## Task goal
Once you find a line containing the word "mindestens" in the entries below, copy it.

(Records provided)

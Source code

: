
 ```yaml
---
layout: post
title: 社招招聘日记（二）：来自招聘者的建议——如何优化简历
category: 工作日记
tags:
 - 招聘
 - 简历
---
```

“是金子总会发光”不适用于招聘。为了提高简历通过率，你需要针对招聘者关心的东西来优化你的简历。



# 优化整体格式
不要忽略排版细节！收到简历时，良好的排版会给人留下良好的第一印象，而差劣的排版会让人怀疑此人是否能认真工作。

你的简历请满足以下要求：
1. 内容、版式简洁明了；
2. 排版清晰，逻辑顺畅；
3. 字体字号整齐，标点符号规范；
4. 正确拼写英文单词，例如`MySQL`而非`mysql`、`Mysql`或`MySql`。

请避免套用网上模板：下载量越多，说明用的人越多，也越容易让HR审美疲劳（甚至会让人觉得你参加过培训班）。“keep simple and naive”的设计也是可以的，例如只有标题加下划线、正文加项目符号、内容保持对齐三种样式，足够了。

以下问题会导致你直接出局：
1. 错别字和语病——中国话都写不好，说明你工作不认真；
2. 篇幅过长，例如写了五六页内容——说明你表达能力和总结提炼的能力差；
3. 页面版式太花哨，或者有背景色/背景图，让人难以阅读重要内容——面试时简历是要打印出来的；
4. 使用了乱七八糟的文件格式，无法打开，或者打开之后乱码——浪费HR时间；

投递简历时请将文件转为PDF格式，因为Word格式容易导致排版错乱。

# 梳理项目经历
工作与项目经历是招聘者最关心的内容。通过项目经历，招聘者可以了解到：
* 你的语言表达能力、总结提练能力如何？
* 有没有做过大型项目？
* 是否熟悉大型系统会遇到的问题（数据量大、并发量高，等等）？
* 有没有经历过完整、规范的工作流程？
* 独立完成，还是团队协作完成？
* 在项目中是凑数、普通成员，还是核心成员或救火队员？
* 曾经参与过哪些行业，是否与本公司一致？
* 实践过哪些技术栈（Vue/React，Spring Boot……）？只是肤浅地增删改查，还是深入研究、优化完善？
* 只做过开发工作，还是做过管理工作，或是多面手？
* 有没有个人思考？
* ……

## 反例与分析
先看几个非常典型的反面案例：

(End Records provided)
(Records provided)

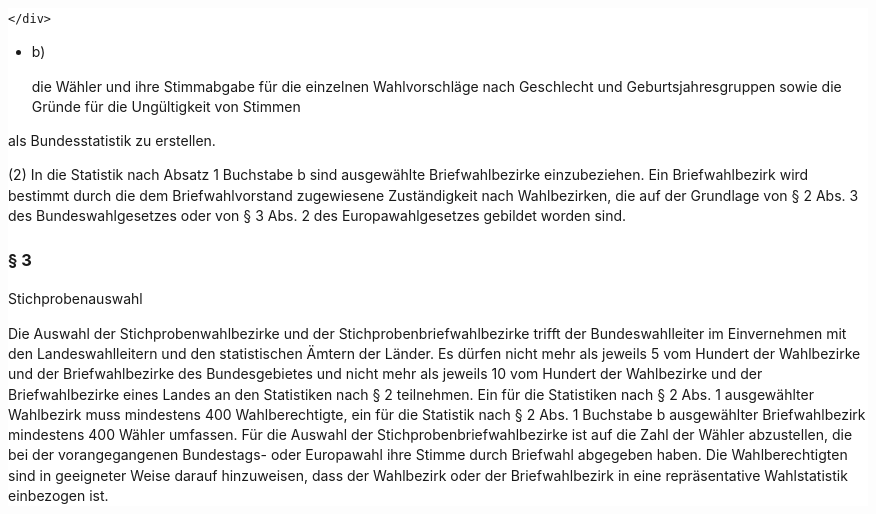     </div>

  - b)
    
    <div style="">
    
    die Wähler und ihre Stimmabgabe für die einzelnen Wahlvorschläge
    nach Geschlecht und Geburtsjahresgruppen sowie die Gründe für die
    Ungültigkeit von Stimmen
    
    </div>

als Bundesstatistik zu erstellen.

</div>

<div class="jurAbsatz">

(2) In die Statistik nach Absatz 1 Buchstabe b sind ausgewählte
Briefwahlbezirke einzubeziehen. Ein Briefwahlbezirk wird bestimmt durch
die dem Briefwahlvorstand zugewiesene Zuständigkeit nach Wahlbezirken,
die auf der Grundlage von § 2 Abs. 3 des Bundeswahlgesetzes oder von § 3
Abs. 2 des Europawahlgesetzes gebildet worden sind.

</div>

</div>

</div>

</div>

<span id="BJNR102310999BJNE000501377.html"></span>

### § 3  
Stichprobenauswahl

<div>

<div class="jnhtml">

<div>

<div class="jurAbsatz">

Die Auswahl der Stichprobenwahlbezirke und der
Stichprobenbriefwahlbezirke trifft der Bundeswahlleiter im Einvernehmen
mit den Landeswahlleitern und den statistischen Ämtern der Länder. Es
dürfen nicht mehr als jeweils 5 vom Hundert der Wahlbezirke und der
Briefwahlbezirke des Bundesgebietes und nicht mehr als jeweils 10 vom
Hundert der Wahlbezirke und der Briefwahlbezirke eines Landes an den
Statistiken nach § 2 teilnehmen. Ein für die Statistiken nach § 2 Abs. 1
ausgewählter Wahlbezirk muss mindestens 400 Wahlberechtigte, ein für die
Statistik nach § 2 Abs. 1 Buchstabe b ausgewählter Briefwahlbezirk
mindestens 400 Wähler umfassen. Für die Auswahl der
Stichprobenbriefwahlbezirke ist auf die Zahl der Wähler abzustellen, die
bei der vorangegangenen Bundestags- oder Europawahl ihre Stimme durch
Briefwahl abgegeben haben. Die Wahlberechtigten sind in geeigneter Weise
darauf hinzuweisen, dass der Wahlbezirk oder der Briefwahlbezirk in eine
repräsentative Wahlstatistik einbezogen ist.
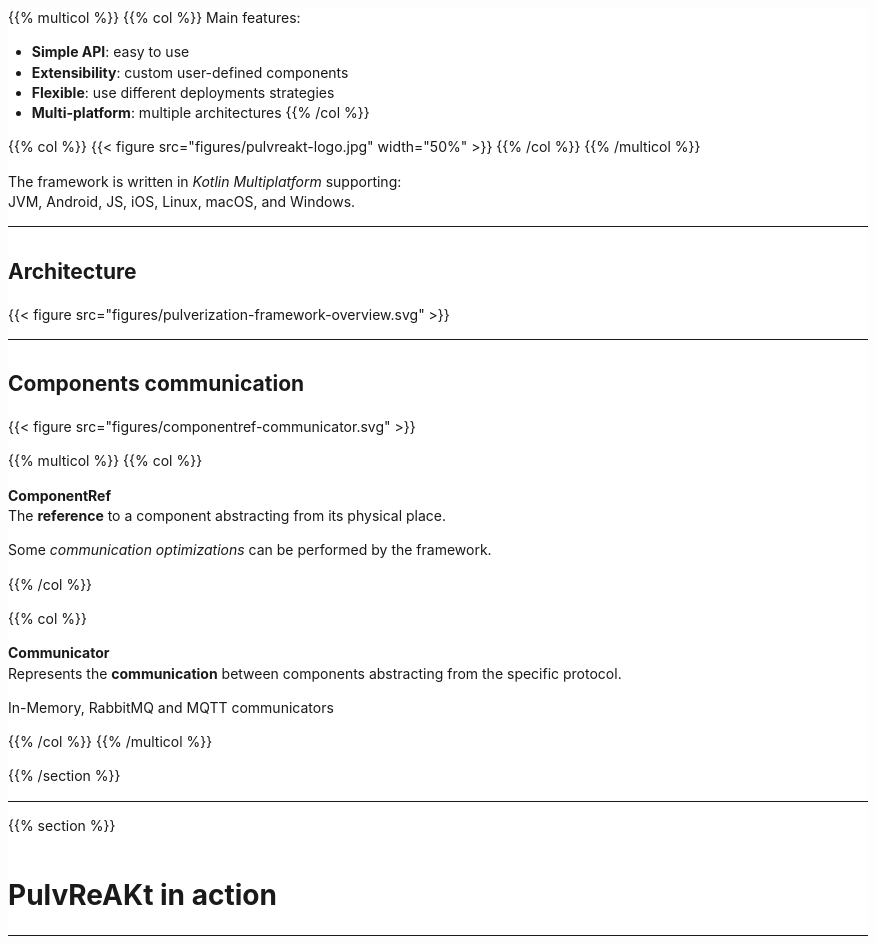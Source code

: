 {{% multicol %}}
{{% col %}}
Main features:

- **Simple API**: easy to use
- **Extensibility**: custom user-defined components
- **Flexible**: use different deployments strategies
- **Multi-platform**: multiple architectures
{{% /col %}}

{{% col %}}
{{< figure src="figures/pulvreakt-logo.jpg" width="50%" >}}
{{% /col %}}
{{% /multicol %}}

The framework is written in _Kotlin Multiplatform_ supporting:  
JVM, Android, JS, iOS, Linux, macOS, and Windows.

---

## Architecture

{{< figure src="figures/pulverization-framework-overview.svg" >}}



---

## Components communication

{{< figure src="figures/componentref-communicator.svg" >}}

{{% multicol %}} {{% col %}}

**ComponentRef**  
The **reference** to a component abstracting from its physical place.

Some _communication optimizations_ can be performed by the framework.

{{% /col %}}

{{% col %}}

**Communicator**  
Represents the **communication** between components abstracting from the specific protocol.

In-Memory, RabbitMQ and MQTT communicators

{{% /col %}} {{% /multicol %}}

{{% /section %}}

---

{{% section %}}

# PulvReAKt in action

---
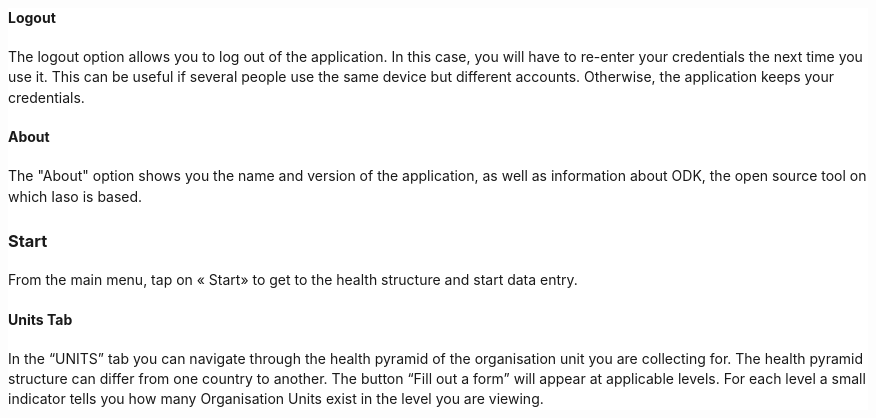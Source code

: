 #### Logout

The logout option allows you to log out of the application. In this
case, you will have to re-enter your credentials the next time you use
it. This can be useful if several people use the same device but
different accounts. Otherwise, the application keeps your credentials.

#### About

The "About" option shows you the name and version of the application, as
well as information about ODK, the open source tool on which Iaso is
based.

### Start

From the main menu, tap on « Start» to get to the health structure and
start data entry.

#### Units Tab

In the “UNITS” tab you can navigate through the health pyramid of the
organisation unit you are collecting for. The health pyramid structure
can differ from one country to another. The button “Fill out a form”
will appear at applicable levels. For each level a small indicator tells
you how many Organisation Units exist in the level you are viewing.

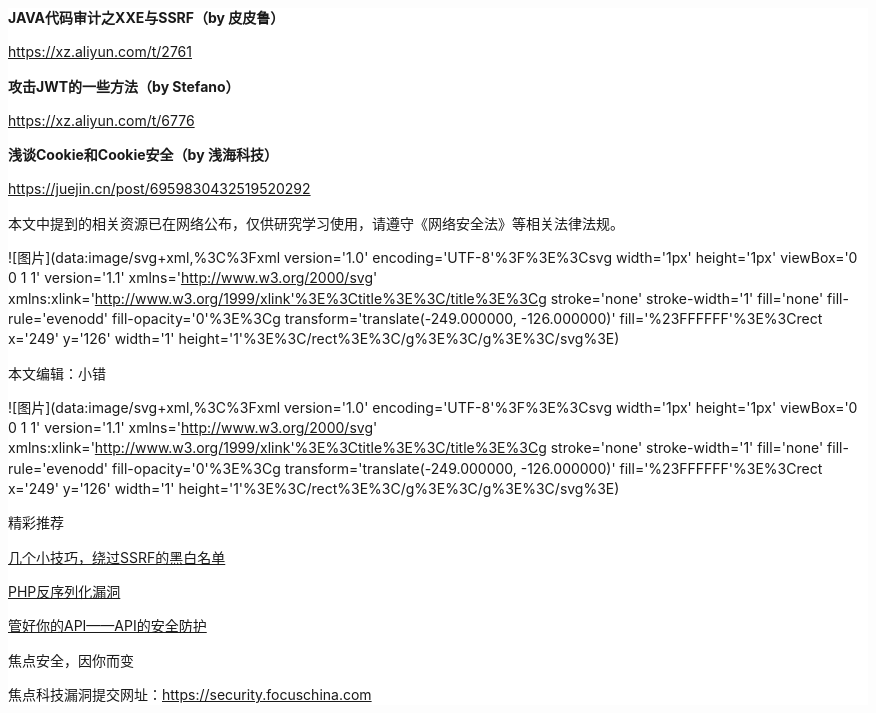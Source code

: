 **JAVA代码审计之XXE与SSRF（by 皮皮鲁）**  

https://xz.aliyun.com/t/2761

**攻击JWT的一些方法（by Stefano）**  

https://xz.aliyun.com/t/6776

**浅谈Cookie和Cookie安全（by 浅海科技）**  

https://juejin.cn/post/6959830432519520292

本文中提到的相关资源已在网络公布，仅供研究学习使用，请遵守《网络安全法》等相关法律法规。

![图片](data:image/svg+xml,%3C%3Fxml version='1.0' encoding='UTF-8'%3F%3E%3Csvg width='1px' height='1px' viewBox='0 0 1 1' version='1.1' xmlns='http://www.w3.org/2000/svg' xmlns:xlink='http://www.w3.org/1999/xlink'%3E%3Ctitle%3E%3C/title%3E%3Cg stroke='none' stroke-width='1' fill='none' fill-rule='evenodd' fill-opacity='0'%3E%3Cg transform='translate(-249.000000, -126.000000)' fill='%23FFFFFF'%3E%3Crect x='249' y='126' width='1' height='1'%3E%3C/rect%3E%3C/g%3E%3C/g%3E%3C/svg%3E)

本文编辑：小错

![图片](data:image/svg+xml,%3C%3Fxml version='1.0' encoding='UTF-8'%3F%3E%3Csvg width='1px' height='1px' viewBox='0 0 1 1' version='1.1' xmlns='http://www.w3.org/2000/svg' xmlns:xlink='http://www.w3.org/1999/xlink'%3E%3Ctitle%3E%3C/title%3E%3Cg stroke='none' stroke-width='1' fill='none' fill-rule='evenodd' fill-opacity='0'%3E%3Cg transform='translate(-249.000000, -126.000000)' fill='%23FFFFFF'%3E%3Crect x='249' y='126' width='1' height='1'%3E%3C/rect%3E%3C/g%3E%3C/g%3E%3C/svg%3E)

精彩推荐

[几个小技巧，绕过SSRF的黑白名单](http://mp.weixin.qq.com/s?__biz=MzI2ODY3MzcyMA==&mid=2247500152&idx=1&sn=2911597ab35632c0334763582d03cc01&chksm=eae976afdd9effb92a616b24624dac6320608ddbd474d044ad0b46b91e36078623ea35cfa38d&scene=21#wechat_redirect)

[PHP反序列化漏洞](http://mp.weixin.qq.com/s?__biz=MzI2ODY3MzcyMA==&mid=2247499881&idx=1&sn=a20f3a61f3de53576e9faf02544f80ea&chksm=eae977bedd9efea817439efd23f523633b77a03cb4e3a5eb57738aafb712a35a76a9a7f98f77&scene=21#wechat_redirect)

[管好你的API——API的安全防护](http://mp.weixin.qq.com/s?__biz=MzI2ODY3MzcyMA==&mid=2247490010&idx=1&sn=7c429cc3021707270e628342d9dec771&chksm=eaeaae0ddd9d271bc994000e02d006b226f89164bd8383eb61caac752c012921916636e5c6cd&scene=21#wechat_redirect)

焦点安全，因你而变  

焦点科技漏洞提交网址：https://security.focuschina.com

(End Records provided)
(Records provided)

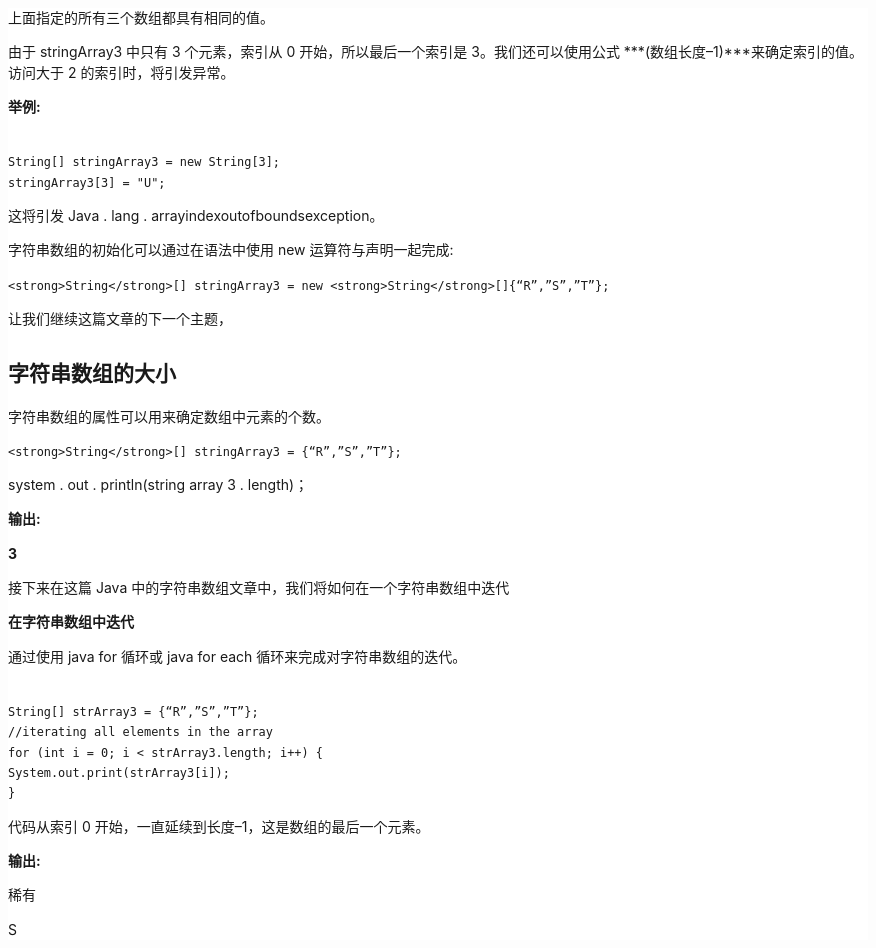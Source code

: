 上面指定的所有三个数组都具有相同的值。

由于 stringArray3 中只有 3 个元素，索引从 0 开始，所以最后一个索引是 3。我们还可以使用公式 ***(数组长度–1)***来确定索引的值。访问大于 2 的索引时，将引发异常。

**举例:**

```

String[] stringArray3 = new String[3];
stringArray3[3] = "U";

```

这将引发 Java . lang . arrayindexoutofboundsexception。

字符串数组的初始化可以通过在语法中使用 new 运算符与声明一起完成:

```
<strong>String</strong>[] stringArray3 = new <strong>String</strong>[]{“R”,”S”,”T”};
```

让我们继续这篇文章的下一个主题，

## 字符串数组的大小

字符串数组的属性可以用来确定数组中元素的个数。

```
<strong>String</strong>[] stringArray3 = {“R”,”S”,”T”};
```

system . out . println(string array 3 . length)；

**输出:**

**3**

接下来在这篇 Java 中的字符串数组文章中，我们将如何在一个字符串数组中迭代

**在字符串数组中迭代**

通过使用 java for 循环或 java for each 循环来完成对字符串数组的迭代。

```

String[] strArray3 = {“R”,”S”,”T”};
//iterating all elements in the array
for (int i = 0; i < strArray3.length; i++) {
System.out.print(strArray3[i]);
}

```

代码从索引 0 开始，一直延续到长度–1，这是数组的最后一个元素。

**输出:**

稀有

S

(End Records provided)

## Solution below
ausgewählter Wahlbezirk muss mindestens 400 Wahlberechtigte, ein für die
mindestens 400 Wähler umfassen. Für die Auswahl der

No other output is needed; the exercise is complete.